> _DATA FOR THIS TASK_
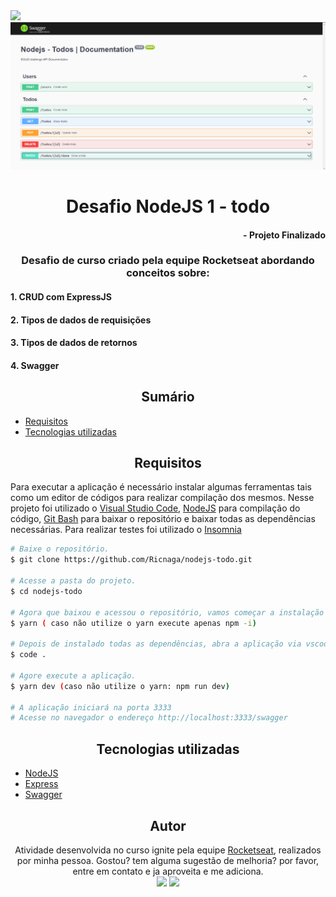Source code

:  <img src="https://img.shields.io/github/license/Ricnaga/nodejs-todo?label=License&style=for-the-badge"/>

<img src="cover.jpg" alt="Capa"/>

# <div align="center"> Desafio NodeJS 1 - todo </div>

#### <div align="right">- Projeto Finalizado <div>

### <div align="center"> Desafio de curso criado pela equipe Rocketseat abordando conceitos sobre: </div>

#### 1. CRUD com ExpressJS 
#### 2. Tipos de dados de requisições
#### 3. Tipos de dados de retornos
#### 4. Swagger


## <div align="center"> Sumário </div>
<!--ts-->
   - [Requisitos](#<div-align="center">Requisitos</div>)
   - [Tecnologias utilizadas](#<div-align="center">Tecnologias-utilizadas</div>)
<!--te-->

## <div align="center">Requisitos</div>
Para executar a aplicação é necessário instalar algumas ferramentas tais como um editor de códigos para realizar compilação dos mesmos. Nesse projeto foi utilizado o [Visual Studio Code](https://code.visualstudio.com/), [NodeJS](https://nodejs.org/en/) para compilação do código, [Git Bash](https://gitforwindows.org/) para baixar o repositório e baixar todas as dependências necessárias. Para realizar testes foi utilizado o [Insomnia](https://insomnia.rest/download/)

```bash
# Baixe o repositório.
$ git clone https://github.com/Ricnaga/nodejs-todo.git

# Acesse a pasta do projeto.
$ cd nodejs-todo

# Agora que baixou e acessou o repositório, vamos começar a instalação das dependências.
$ yarn ( caso não utilize o yarn execute apenas npm -i)

# Depois de instalado todas as dependências, abra a aplicação via vscode
$ code .

# Agore execute a aplicação.
$ yarn dev (caso não utilize o yarn: npm run dev)

# A aplicação iniciará na porta 3333 
# Acesse no navegador o endereço http://localhost:3333/swagger
```

##  <div align="center">Tecnologias utilizadas</div>
- [NodeJS](https://nodejs.org/en/)
- [Express](https://expressjs.com/pt-br/starter/installing.html)
- [Swagger](https://swagger.io/)


## <div align="center">Autor</div>
<div align="center">Atividade desenvolvida no curso ignite pela equipe <a href="https://rocketseat.com.br/">Rocketseat</a>, realizados por minha pessoa.
Gostou? tem alguma sugestão de melhoria? por favor, entre em contato e ja aproveita e me adiciona.<br>
<a href="https://www.linkedin.com/in/ricardo-nagatomy"><img src="https://img.shields.io/badge/-RicardoNaga-blue?style=flat-square&logo=Linkedin&logoColor=white"></a>
<a href="https://app.rocketseat.com.br/me/ricardo-nagatomy"><img src="https://img.shields.io/badge/-Rocketseat-000?style=flat-square&logo=&logoColor=white"></a>
</div>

> _EXERCISE OBJECTIVE_
Gather up the lines containing the word "dependências" from these records and copy them.

> _COMPLETED TASK_
Para executar a aplicação é necessário instalar algumas ferramentas tais como um editor de códigos para realizar compilação dos mesmos. Nesse projeto foi utilizado o [Visual Studio Code](https://code.visualstudio.com/), [NodeJS](https://nodejs.org/en/) para compilação do código, [Git Bash](https://gitforwindows.org/) para baixar o repositório e baixar todas as dependências necessárias. Para realizar testes foi utilizado o [Insomnia](https://insomnia.rest/download/)
# Agora que baixou e acessou o repositório, vamos começar a instalação das dependências.
# Depois de instalado todas as dependências, abra a aplicação via vscode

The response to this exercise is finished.